BEGIN Given information

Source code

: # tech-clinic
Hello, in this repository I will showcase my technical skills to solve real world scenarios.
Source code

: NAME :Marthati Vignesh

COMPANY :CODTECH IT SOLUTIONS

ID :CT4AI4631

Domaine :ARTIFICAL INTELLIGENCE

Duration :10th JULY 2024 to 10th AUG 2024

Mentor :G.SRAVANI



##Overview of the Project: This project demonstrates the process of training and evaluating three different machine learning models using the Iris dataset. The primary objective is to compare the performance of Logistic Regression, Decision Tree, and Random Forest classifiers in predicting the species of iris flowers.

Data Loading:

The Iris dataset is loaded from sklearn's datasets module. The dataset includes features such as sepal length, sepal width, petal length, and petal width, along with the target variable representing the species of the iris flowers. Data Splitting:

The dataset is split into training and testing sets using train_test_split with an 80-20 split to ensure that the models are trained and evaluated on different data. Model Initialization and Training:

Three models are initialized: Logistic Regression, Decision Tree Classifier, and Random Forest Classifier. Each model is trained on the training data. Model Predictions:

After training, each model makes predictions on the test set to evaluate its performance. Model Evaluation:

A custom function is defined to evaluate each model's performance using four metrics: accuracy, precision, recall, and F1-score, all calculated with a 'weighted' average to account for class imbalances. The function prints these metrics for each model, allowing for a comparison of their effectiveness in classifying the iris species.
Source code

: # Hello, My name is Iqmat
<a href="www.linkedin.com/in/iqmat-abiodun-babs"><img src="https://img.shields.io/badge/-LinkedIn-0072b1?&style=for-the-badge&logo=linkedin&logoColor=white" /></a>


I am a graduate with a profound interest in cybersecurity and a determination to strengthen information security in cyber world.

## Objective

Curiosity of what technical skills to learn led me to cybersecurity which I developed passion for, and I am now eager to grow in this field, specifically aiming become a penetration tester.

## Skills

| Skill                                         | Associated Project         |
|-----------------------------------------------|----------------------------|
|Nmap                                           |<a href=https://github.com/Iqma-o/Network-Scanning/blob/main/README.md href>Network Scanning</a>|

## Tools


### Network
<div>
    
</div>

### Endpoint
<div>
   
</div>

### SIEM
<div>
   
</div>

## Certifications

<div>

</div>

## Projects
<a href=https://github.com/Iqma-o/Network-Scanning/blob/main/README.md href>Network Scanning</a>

END Given information

Work item:
Every line of the data that holds "github" should be counted, and only the total given.

Answer section:
2